Chris Evans offers none of the charm and personality that made his Human Torch such a fun part of the otherwise weak “Fantastic Four” movies, while everyone else tries to act all serious and tough because that seems to be what’s needed. The worst of the lot is Dakota Fanning, looking like a punked-out cross between Tori Amos and Avril Lavigne, and trying to make clever quips. Her and Evans have absolutely none of the chemistry needed to make their relationship work and there are only a few mildly amusing moments like when Fanning’s character gets drunk in one of the funnier bits since alcohol helps her powers. Otherwise, they do little to elevate the dull, lifeless tone of the movie, and Camilla Belle isn’t much better when she shows up as Nick’s former love interest, because their chemistry is only slightly better. The film does eventually get interesting as Nick’s group try to find a way to retrieve the case while avoiding the powers that can find them and figure out their every movie.
Apparently, shooting a movie in Hong Kong makes any director believe they’re John Woo, and Paul McGuigan goes way overboard with the Hong Kong action references, the most obvious one being Nick using his powers to float two guns over his head – why someone with telekinesis powers would need guns is never considered. For the most part, all the telekinesis FX look really bad. While you don’t necessarily see the wires, you can feel their presence, especially in one scene where Nick uses his powers to hold two shaky guns at the heads of the baddies, leading to a ridiculous telekinetic gunfight. Then there are the Bleeders, who essentially scream really loudly to make things explode, one of the lamer powers on display in the movie. With so many crazy powers loose in the world, you might wonder why the citizens of Hong Kong aren’t questioning all of the strange things happening with fish tanks exploding and large-scale property damage, but that’s generally how little thought was put into how these powers might act in the real world.
Ultimately, the movie falters from the sad fact that McGuigan isn’t very good at filming action, resorting to slow motion and fast editing to try to make up for the shoddy wirework and amateurish FX. These weak action scenes are so sparse that it might be forgivable if this weren’t being sold primarily as an action film.

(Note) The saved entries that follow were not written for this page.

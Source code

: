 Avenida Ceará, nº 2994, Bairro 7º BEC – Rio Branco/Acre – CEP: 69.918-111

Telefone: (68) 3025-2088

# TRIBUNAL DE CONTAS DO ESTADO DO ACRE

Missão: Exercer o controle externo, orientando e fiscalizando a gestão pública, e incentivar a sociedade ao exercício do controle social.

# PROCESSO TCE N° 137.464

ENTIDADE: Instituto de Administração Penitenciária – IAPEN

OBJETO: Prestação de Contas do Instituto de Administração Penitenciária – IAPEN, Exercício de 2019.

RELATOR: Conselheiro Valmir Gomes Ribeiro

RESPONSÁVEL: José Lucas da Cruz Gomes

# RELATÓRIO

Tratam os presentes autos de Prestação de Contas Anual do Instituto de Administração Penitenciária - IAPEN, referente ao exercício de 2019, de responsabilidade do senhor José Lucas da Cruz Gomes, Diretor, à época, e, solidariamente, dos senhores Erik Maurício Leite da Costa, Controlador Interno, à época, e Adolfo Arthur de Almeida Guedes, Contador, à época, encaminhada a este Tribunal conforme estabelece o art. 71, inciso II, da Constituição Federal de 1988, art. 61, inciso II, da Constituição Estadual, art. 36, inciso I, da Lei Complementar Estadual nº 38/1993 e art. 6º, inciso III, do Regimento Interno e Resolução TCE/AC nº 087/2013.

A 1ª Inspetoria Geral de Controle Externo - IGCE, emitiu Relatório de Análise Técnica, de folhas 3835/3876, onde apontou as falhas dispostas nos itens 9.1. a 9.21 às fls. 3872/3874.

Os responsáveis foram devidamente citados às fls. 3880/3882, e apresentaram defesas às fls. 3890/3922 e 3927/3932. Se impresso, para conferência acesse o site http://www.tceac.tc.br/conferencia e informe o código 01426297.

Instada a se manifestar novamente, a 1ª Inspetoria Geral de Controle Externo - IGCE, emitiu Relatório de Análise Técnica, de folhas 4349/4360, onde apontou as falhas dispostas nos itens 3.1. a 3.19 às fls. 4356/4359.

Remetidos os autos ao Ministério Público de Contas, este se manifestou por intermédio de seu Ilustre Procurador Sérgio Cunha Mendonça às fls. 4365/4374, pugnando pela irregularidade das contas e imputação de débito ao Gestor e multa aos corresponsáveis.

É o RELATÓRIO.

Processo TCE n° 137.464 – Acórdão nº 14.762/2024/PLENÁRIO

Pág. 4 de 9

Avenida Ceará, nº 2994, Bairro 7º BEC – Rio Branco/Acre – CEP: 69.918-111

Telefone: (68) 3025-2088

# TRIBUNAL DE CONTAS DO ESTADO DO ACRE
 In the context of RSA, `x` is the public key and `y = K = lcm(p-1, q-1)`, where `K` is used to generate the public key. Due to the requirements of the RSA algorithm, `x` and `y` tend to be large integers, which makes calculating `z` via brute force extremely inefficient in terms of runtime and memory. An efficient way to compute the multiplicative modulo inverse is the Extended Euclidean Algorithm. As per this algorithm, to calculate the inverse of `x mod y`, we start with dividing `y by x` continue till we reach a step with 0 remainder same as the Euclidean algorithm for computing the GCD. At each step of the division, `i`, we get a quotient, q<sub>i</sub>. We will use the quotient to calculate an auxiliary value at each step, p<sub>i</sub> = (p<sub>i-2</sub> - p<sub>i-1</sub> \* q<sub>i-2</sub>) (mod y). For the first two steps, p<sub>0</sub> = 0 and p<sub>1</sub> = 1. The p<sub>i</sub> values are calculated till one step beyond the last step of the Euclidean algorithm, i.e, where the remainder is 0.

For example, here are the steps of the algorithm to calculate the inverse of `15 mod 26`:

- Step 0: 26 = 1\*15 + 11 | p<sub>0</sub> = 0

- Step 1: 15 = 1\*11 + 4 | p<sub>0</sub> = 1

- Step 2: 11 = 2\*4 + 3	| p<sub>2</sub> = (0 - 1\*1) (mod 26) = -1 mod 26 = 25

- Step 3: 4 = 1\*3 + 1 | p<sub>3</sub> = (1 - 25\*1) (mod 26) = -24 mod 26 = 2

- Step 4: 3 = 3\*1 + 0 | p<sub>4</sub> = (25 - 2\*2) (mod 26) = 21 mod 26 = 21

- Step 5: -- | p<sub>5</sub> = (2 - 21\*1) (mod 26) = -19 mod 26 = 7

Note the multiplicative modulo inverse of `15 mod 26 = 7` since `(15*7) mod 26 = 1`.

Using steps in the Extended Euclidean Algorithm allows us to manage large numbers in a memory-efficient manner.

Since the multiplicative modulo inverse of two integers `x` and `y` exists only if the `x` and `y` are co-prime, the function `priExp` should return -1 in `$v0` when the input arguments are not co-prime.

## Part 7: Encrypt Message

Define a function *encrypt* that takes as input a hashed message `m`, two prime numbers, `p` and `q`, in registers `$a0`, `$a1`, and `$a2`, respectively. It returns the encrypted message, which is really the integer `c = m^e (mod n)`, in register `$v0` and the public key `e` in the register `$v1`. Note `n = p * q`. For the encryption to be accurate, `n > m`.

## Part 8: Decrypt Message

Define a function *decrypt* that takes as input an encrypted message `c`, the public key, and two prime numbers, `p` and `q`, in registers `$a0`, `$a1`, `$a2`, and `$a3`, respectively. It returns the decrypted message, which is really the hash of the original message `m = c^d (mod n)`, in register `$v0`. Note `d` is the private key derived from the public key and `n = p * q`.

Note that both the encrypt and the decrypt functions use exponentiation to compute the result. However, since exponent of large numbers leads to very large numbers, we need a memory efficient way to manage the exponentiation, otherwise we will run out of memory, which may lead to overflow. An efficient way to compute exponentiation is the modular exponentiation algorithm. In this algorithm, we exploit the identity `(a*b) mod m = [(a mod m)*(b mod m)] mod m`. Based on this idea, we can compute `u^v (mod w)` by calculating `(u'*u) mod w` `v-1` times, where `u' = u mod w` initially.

McGuigan is also way too in love with his film’s HK setting as he overemphasizes the environment with loving aerial shots of the city and using real locations that are such a hodgepodge of colors that the movie tends to look like a mess.
After a couple of clunky twists, the story climaxes in an ambitious set piece within a building construction site where we get to see all the powers on display as bodies fly everywhere and we get a taste of some telekinetic kung fu. (Seriously.) After all of the build up, it’s rather unsatisfying that the only way to end the story is with a glorified shoot-out.
The Bottom Line:
“Push” never delivers on the potential of its concept, quickly squandering its more clever sci-fi elements to deliver something fairly weak when compared to old school thrillers like “Firestarter” or “The Fury.” Sadly, “Push” barely measures up to even the worst moments on “Heroes,” and it makes 20th Century Fox’s weaker superhero efforts look much better.